━━━━━ THE DATA

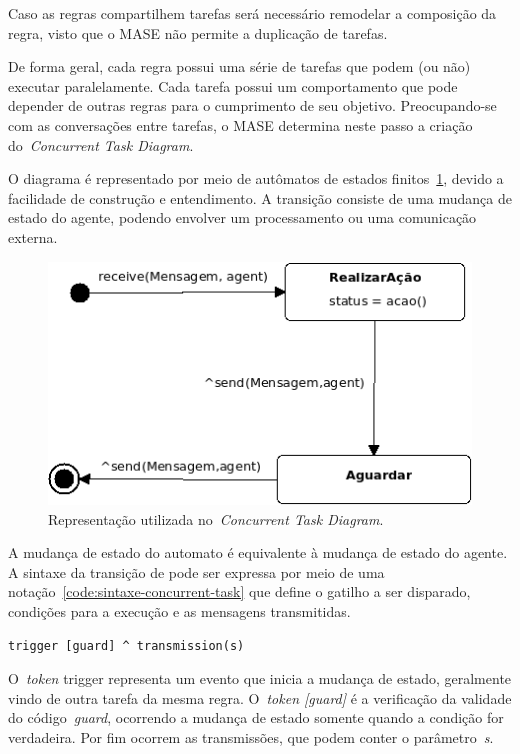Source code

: Caso as regras compartilhem tarefas será necessário remodelar a composição da regra, visto que o MASE não permite a duplicação de tarefas. 

De forma geral, cada regra possui uma série de tarefas que podem (ou não) executar paralelamente. Cada tarefa possui um comportamento que pode depender de outras regras para o cumprimento de seu objetivo. Preocupando-se com as conversações entre tarefas, o MASE determina neste passo a criação do~\emph{Concurrent Task Diagram}.

O diagrama é representado por meio de autômatos de estados finitos~\ref{fig:examplo-diagrama-tarefas-concorrentes}, devido a facilidade de construção e entendimento. A transição consiste de uma mudança de estado do agente, podendo envolver um processamento ou uma comunicação externa.
\begin{figure}
	\centering
	\includegraphics[scale=0.65]{images/examplo-diagrama-tarefas-concorrentes.png}
	\caption{Representação utilizada no~\emph{Concurrent Task Diagram}.}
	\label{fig:examplo-diagrama-tarefas-concorrentes}
\end{figure}

A mudança de estado do automato é equivalente à mudança de estado do agente. A sintaxe da transição de pode ser expressa por meio de uma notação~\ref{code:sintaxe-concurrent-task} que define o gatilho a ser disparado, condições para a execução e as mensagens transmitidas.

\begin{lstlisting}[label=code:sintaxe-concurrent-task,caption=Sintaxe da mudança de estado.]
	trigger [guard] ^ transmission(s)
\end{lstlisting}

O~\emph{token} trigger representa um evento que inicia a mudança de estado, geralmente vindo de outra tarefa da mesma regra. O~\emph{token [guard]} é a verificação da validade do código~\emph{guard}, ocorrendo a mudança de estado somente quando a condição for verdadeira. Por fim ocorrem as transmissões, que podem conter o parâmetro~\emph{s}.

━━━━━━━━━━

> _TASK TO COMPLETE_
Count how many lines above hold the word "caption", then reply with that number alone.

> _OUTPUT FOR THIS TASK_
2